{news} CTPOST-Seeing the black and white in a tight race

Green Party-CT greenpartyct at yahoo.com
Sun Aug 6 17:07:50 EDT 2006


      Seeing the black, white in tight race        by Ken Dixon
Connecticut Post Online        Consumer advocate/political bomb thrower Ralph Nader and the Rev. Richard Bishop, radio minister/real estate agent, don't have much in common.      One's a Washington idealist. The other, Bishop, is a Bridgeport realist.   Bishop's sitting in a folding chair in the basement of Mount Aery Baptist Church in Bridgeport's hard-scrabble Hollow. He's leaning back, arms folded, legs jutting out from his sharp white linen suit as he waits for Ned Lamont to emerge with Al Sharpton and Jesse Jackson, who will anoint his campaign against Sen.
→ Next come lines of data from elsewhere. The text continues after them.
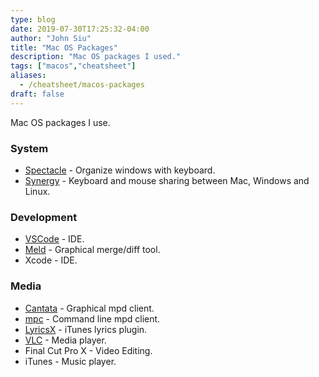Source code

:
```yaml
---
type: blog
date: 2019-07-30T17:25:32-04:00
author: "John Siu"
title: "Mac OS Packages"
description: "Mac OS packages I used."
tags: ["macos","cheatsheet"]
aliases:
  - /cheatsheet/macos-packages
draft: false
---
```

Mac OS packages I use.
<!--more-->
### System

- [Spectacle](https://github.com/eczarny/spectacle) - Organize windows with keyboard.
- [Synergy](https://symless.com/) - Keyboard and mouse sharing between Mac, Windows and Linux.

### Development

- [VSCode](https://github.com/microsoft/vscode) - IDE.
- [Meld](https://github.com/yousseb/meld) - Graphical merge/diff tool.
- Xcode - IDE.

### Media

- [Cantata](https://github.com/cdrummond/cantata) - Graphical mpd client.
- [mpc](https://github.com/MusicPlayerDaemon/mpc) - Command line mpd client.
- [LyricsX](https://github.com/ddddxxx/LyricsX) - iTunes lyrics plugin.
- [VLC](https://github.com/videolan/vlc) - Media player.
- Final Cut Pro X - Video Editing.
- iTunes - Music player.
Joe Lieberman.   Around him, people file in slowly, whether they're political operatives or members of the mostly African-American congregation, who'll soon be led in all three verses of "Lift Every Voice and Sing" by Pastor Anthony Bennett.      Nader's standing, hunched over, behind a podium in the cellar of the New Haven Public Library, wearing what looks like a 20-year-old suit, reading from remarks he wrote out
 on an ancient Underwood typewriter.      Behind him is an old, Depression-era mural of Rip Van Winkle, the Washington Irving character who finally wakes up after 40 years to discover a changed world. Nader's speaking to about 70 people, predominantly white New Havenites whose political leanings are decidedly to the starboard.      Bishop, whose radio ministry can be heard a couple times a week on WVOF 88.5 FM, is sitting there, talking about politicians in particular and the state of things for black people in general.      For minorities in southwestern Connecticut, Bishop says, life is getting worse, not better.   Born in the South, Bishop's mother, a maid afraid of raising her black son in the South, brought him to Connecticut in the mid-1950s, around the time that Ned Lamont, whose great-grandfather was a big-time Wall Street banker with J.P. Morgan, was born. Bishop, who lived with his mother in an attic on the wrong side of Putnam Avenue, was one of a handful of
 blacks back then who graduated from Greenwich High.   He believes that since the major civil-rights advances in the 1960s and 1970s, opportunities for blacks have sharply diminished.   "It's no different now than the 1950s," Bishop says, his voice rising in pitch. "It's like the city is a vacuum because folks can't reach the suburbs, 'cause it's not affordable. Who can afford a half-million-dollar? Who can afford a $250,000 house?"      Bishop's looking at this hyped-up Senate race as if it were business as usual. "What's Lamont gonna do that Lieberman couldn't do? I'd like to know," he says, in a mix of skepticism and disgust.      Sharpton offered a rambling, mostly coherent speech that rose, fell and soared again, culminating in a standing ovation for Lamont.   "He's the one who says it's not about the right wing or the left wing," Sharpton said. "Because a bird needs both wings to fly. The problem is we've had a one-winged bird. "A right-winged bird, rather than a
 balanced bird that will fight for education that will fight for health care, that will fight for world peace. I believe in a man that's brought both wings to the bird and we will fly in Connecticut next Tuesday. I believe I can fly, I believe we can fly, I believe we can touch the sky..."      The dour Nader was criticized by many Democrats and Lieberman for running for president on the Green Party ticket back in 2006, when Lieberman ran for both his Senate seat and vice president with Al Gore. "The political bigotry behind Lieberman's comments is that we should not have spoken out, petitioned and assembled in the form of a candidacy in 2000, because we should have left it to the Democratic Party, which has been shutting out consumer, environmental and worker groups for 25 years in Washington."
   
   Nader relishes the imminent irony if Lieberman fails to win the primary and files the 7,500 signatures needed to make the November ballot as an independent. "I need to congratulate him for joining the third-party forces but it's a little premature and we'll have to wait until next Tuesday," Nader, the idealist says, finally offering a smile.